HOW WE DID THIS STUDY
To determine the extent to which data reported were missing elements, or were inaccurate or inconsistent, we downloaded data for 2015 from the Open Payments website in June 2016. To determine the role of CMS in validating Open Payments data received from manufacturers and group purchasing organizations, we reviewed policies and procedures and other information that CMS provided regarding its oversight.
WHAT WE FOUND
Of 11.9 million records published on the Open Payments website for 2015, less than 1 percent were missing required data elements. Although the Open Payments data elements reported to CMS were complete overall, we did identify records that contained inaccurate, imprecise, or inconsistent information. These include records containing drug and device names that do not match the definitions of these data elements; national drug codes (NDCs) that were not found in multiple Food and Drug Administration databases or other drug information resources; and payment dates from a different reporting year. CMS did note that it has conducted outreach to address data concerns with manufacturers and group purchasing organizations.
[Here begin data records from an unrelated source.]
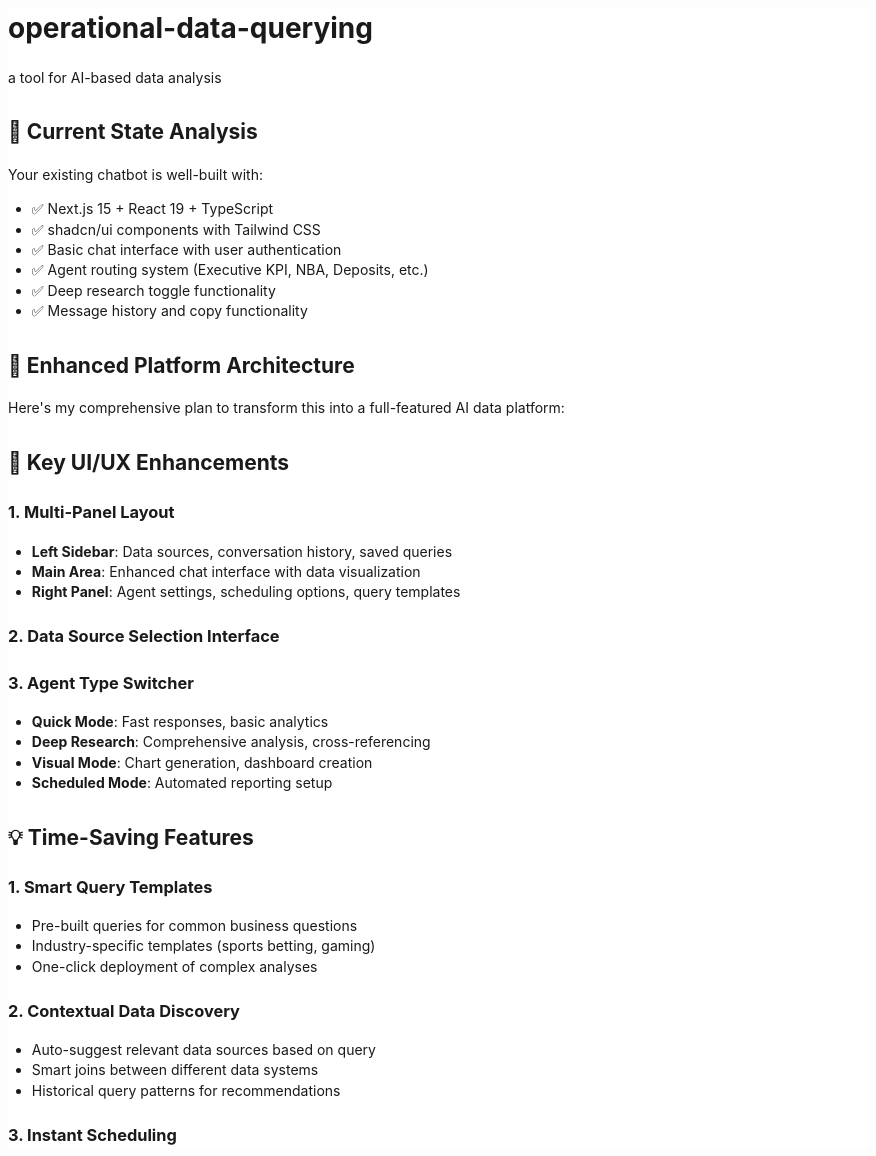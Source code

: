 # operational-data-querying
a tool for AI-based data analysis
## 🎯 __Current State Analysis__

Your existing chatbot is well-built with:

- ✅ Next.js 15 + React 19 + TypeScript
- ✅ shadcn/ui components with Tailwind CSS
- ✅ Basic chat interface with user authentication
- ✅ Agent routing system (Executive KPI, NBA, Deposits, etc.)
- ✅ Deep research toggle functionality
- ✅ Message history and copy functionality

## 🚀 __Enhanced Platform Architecture__

Here's my comprehensive plan to transform this into a full-featured AI data platform:

## 🎨 __Key UI/UX Enhancements__

### 1. __Multi-Panel Layout__

- __Left Sidebar__: Data sources, conversation history, saved queries
- __Main Area__: Enhanced chat interface with data visualization
- __Right Panel__: Agent settings, scheduling options, query templates

### 2. __Data Source Selection Interface__

### 3. __Agent Type Switcher__

- __Quick Mode__: Fast responses, basic analytics
- __Deep Research__: Comprehensive analysis, cross-referencing
- __Visual Mode__: Chart generation, dashboard creation
- __Scheduled Mode__: Automated reporting setup

## 💡 __Time-Saving Features__

### 1. __Smart Query Templates__

- Pre-built queries for common business questions
- Industry-specific templates (sports betting, gaming)
- One-click deployment of complex analyses

### 2. __Contextual Data Discovery__

- Auto-suggest relevant data sources based on query
- Smart joins between different data systems
- Historical query patterns for recommendations

### 3. __Instant Scheduling__
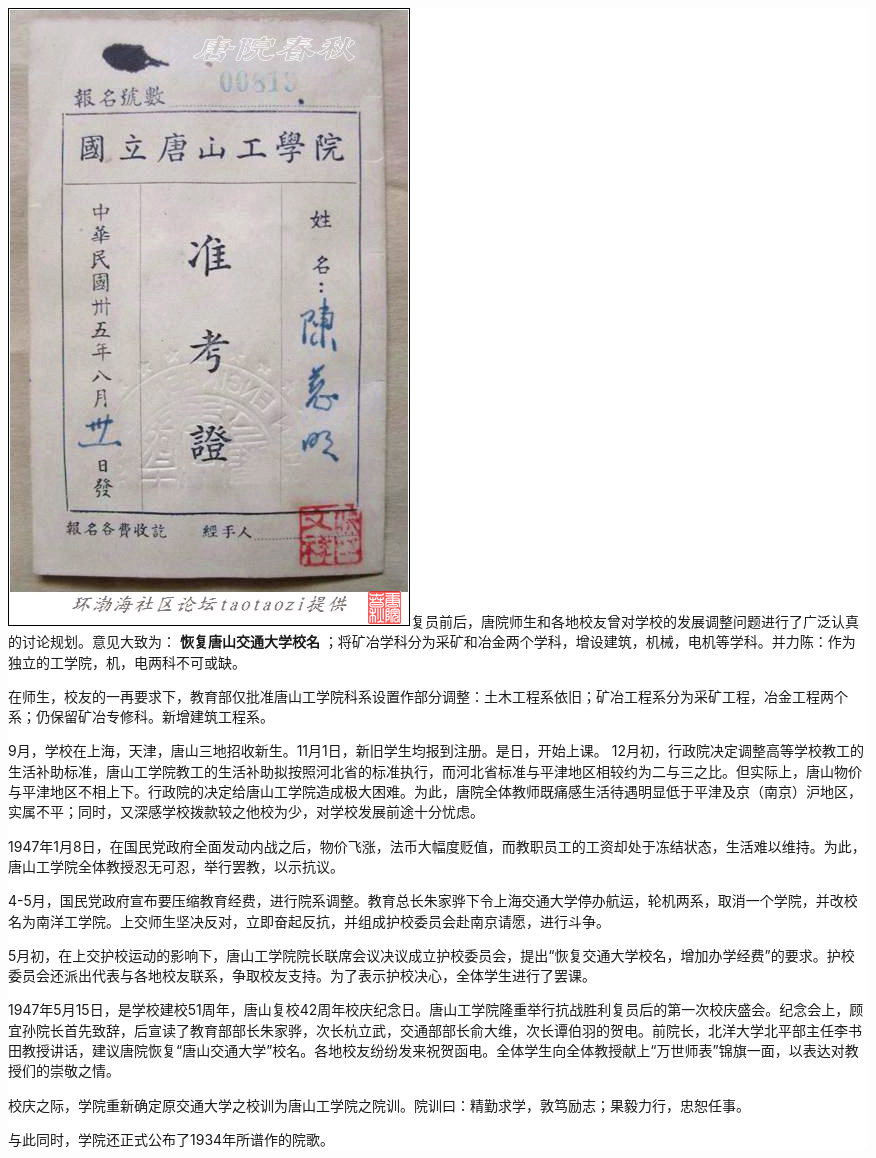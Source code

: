 ![](/pic/img842.ph.126.net_aGFjGkHEhx0fSnQZCHn5RA==_874261277665078459.jpg)复员前后，唐院师生和各地校友曾对学校的发展调整问题进行了广泛认真的讨论规划。意见大致为：
**恢复唐山交通大学校名** ；将矿冶学科分为采矿和冶金两个学科，增设建筑，机械，电机等学科。并力陈：作为独立的工学院，机，电两科不可或缺。

在师生，校友的一再要求下，教育部仅批准唐山工学院科系设置作部分调整：土木工程系依旧；矿冶工程系分为采矿工程，冶金工程两个系；仍保留矿冶专修科。新增建筑工程系。

9月，学校在上海，天津，唐山三地招收新生。11月1日，新旧学生均报到注册。是日，开始上课。
12月初，行政院决定调整高等学校教工的生活补助标准，唐山工学院教工的生活补助拟按照河北省的标准执行，而河北省标准与平津地区相较约为二与三之比。但实际上，唐山物价与平津地区不相上下。行政院的决定给唐山工学院造成极大困难。为此，唐院全体教师既痛感生活待遇明显低于平津及京（南京）沪地区，实属不平；同时，又深感学校拨款较之他校为少，对学校发展前途十分忧虑。

1947年1月8日，在国民党政府全面发动内战之后，物价飞涨，法币大幅度贬值，而教职员工的工资却处于冻结状态，生活难以维持。为此，唐山工学院全体教授忍无可忍，举行罢教，以示抗议。

4-5月，国民党政府宣布要压缩教育经费，进行院系调整。教育总长朱家骅下令上海交通大学停办航运，轮机两系，取消一个学院，并改校名为南洋工学院。上交师生坚决反对，立即奋起反抗，并组成护校委员会赴南京请愿，进行斗争。

5月初，在上交护校运动的影响下，唐山工学院院长联席会议决议成立护校委员会，提出“恢复交通大学校名，增加办学经费”的要求。护校委员会还派出代表与各地校友联系，争取校友支持。为了表示护校决心，全体学生进行了罢课。

1947年5月15日，是学校建校51周年，唐山复校42周年校庆纪念日。唐山工学院隆重举行抗战胜利复员后的第一次校庆盛会。纪念会上，顾宜孙院长首先致辞，后宣读了教育部部长朱家骅，次长杭立武，交通部部长俞大维，次长谭伯羽的贺电。前院长，北洋大学北平部主任李书田教授讲话，建议唐院恢复“唐山交通大学”校名。各地校友纷纷发来祝贺函电。全体学生向全体教授献上“万世师表”锦旗一面，以表达对教授们的崇敬之情。

校庆之际，学院重新确定原交通大学之校训为唐山工学院之院训。院训曰：精勤求学，敦笃励志；果毅力行，忠恕任事。

与此同时，学院还正式公布了1934年所谱作的院歌。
CMS also reported that it is still compiling a list of noncompliant manufacturers and group purchasing organizations for further investigation.
WHAT WE RECOMMEND
We recommend that CMS take a number of practical steps to improve the accuracy, precision, and consistency of the data to better help consumers use the information: (1) ensure that records contain all required data; (2) strengthen validation rules and revise data-element definitions so that actual drug and device names must be reported; (3) revise the definition of the device-name data element so that the information reported is required to be more specific; and (4) ensure that manufacturers and group purchasing organizations report valid NDCs for drugs. CMS concurred with all four of our recommendations.